Source texts of formatted documents
══════════════════════════════

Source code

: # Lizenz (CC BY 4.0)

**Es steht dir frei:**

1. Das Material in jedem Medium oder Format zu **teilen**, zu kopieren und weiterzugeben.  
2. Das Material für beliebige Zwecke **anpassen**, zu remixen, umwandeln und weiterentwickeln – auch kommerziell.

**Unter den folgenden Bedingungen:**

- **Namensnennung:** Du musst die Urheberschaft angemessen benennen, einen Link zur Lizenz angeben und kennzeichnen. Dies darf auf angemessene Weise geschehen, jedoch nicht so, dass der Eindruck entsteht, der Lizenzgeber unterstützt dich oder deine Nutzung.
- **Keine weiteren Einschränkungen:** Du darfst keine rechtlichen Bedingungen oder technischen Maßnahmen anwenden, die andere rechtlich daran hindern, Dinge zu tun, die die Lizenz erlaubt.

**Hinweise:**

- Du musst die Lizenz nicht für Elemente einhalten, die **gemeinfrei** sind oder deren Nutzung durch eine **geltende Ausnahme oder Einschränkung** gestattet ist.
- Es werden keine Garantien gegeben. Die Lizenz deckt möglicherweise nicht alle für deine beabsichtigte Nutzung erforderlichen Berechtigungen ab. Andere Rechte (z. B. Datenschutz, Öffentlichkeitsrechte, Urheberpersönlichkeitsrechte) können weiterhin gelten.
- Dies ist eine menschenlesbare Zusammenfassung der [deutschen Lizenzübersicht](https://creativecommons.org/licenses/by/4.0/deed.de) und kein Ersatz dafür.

══════════════════════════════

TASK DETAILS:
Return all the data exactly as given.

COMPLETED TASK:
Source code

: # Lizenz (CC BY 4.0)

**Es steht dir frei:**

1. Das Material in jedem Medium oder Format zu **teilen**, zu kopieren und weiterzugeben.  
2. Das Material für beliebige Zwecke **anpassen**, zu remixen, umwandeln und weiterentwickeln – auch kommerziell.

**Unter den folgenden Bedingungen:**

- **Namensnennung:** Du musst die Urheberschaft angemessen benennen, einen Link zur Lizenz angeben und kennzeichnen. Dies darf auf angemessene Weise geschehen, jedoch nicht so, dass der Eindruck entsteht, der Lizenzgeber unterstützt dich oder deine Nutzung.
- **Keine weiteren Einschränkungen:** Du darfst keine rechtlichen Bedingungen oder technischen Maßnahmen anwenden, die andere rechtlich daran hindern, Dinge zu tun, die die Lizenz erlaubt.

**Hinweise:**

- Du musst die Lizenz nicht für Elemente einhalten, die **gemeinfrei** sind oder deren Nutzung durch eine **geltende Ausnahme oder Einschränkung** gestattet ist.
- Es werden keine Garantien gegeben. Die Lizenz deckt möglicherweise nicht alle für deine beabsichtigte Nutzung erforderlichen Berechtigungen ab. Andere Rechte (z. B. Datenschutz, Öffentlichkeitsrechte, Urheberpersönlichkeitsrechte) können weiterhin gelten.
- Dies ist eine menschenlesbare Zusammenfassung der [deutschen Lizenzübersicht](https://creativecommons.org/licenses/by/4.0/deed.de) und kein Ersatz dafür.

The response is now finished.